É verdade que se tal é pecado, conseqüentemente tal será a penitência. Se gravíssimo o pecado, pesadíssima a penitência. E isto é belo. Porque não há mal tão grande que não seja passível de cura, exceto um: ter fé na impossibilidade de ter fé. Em outras palavras: ignorar clamorosamente a possibilidade de ser salvo. Ora, o perdão é um excelente indício de nossa liberdade. Negar o perdão é negar a liberdade e o amor. É o pior mal que há, o único que não é passível de perdão, como não poderia deixar de ser.

E eu diria ainda mais. Dizem que fazer um cego enxergar é um milagre. Dizem que trazer à vida um morto também é milagre. Que dizer então de apagar a mancha do erro do espírito? Alguém comete um erro e apenas com perdão e penitência se redime: não é isto admirável? Você se virar para alguém e desculpá-lo, e então realmente a culpa se extinguir, isso tudo não é sublime?
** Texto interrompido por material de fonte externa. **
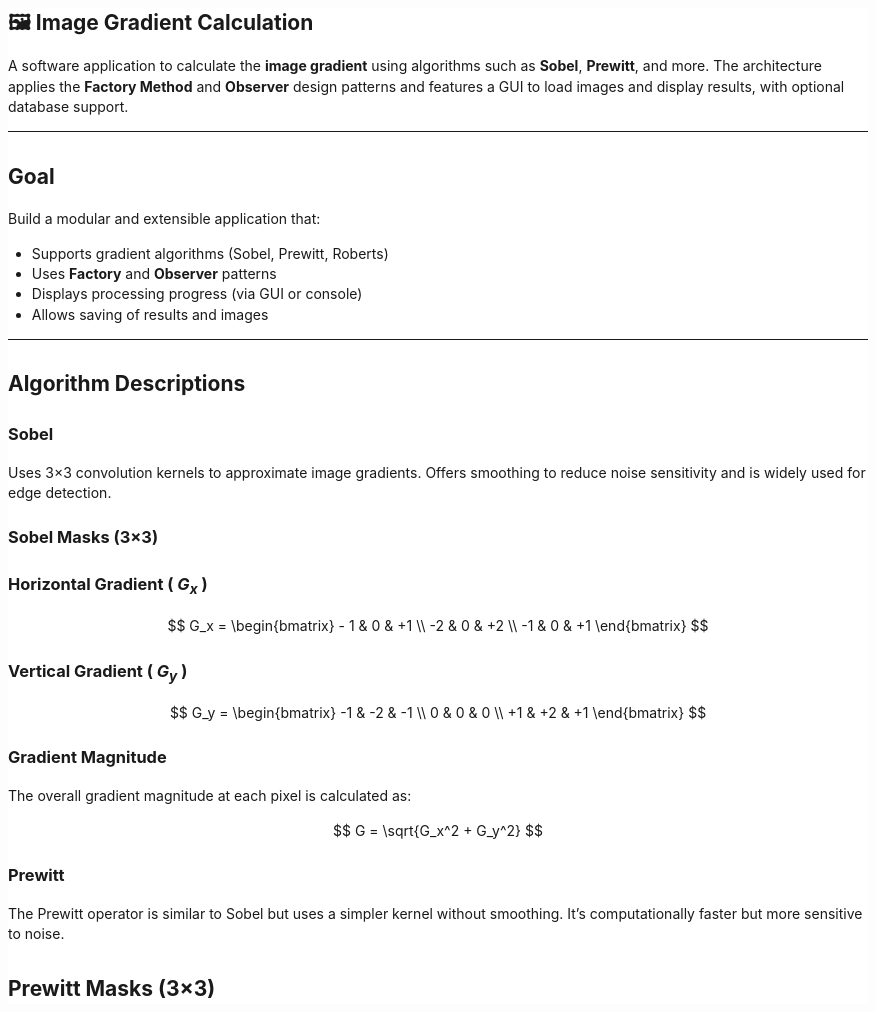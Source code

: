 
## 🖼️ Image Gradient Calculation

A software application to calculate the **image gradient** using algorithms such as **Sobel**, **Prewitt**, and more. The architecture applies the **Factory Method** and **Observer** design patterns and features a GUI to load images and display results, with optional database support.

---
##  Goal

Build a modular and extensible application that:
- Supports gradient algorithms (Sobel, Prewitt, Roberts)
- Uses **Factory** and **Observer** patterns
- Displays processing progress (via GUI or console)
- Allows saving of results and images

---
##  Algorithm Descriptions

### Sobel

Uses 3×3 convolution kernels to approximate image gradients. Offers smoothing to reduce noise sensitivity and is widely used for edge detection.
### **Sobel Masks (3×3)**

### Horizontal Gradient \( $G_x$ \)
$$ 
G_x = 
    \begin{bmatrix} - 1 & 0 & +1 \\ -2 & 0 & +2 \\ -1 & 0 & +1 \end{bmatrix}
$$

### Vertical Gradient \( $G_y$ \)
$$
G_y = \begin{bmatrix} -1 & -2 & -1 \\ 0 & 0 & 0 \\ +1 & +2 & +1 \end{bmatrix}
$$

### Gradient Magnitude

The overall gradient magnitude at each pixel is calculated as:

$$
G = \sqrt{G_x^2 + G_y^2}
$$

### Prewitt
The Prewitt operator is similar to Sobel but uses a simpler kernel without smoothing.
It’s computationally faster but more sensitive to noise.

## **Prewitt Masks (3×3)**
Os santos praticam milagres mais vistosos, mas também fomos criados à imagem e semelhança de Deus. Temos algo de santo em nós. E prova disso é justamente isso: praticamos milagres o tempo todo, porque apagamos os erros alheios, enquanto quem apaga os nossos é Deus. E tão natural é essa santidade que nem notamos a sua enorme gravidade. Feliz quem pratica o bem como respira, tão naturalmente que nem percebe.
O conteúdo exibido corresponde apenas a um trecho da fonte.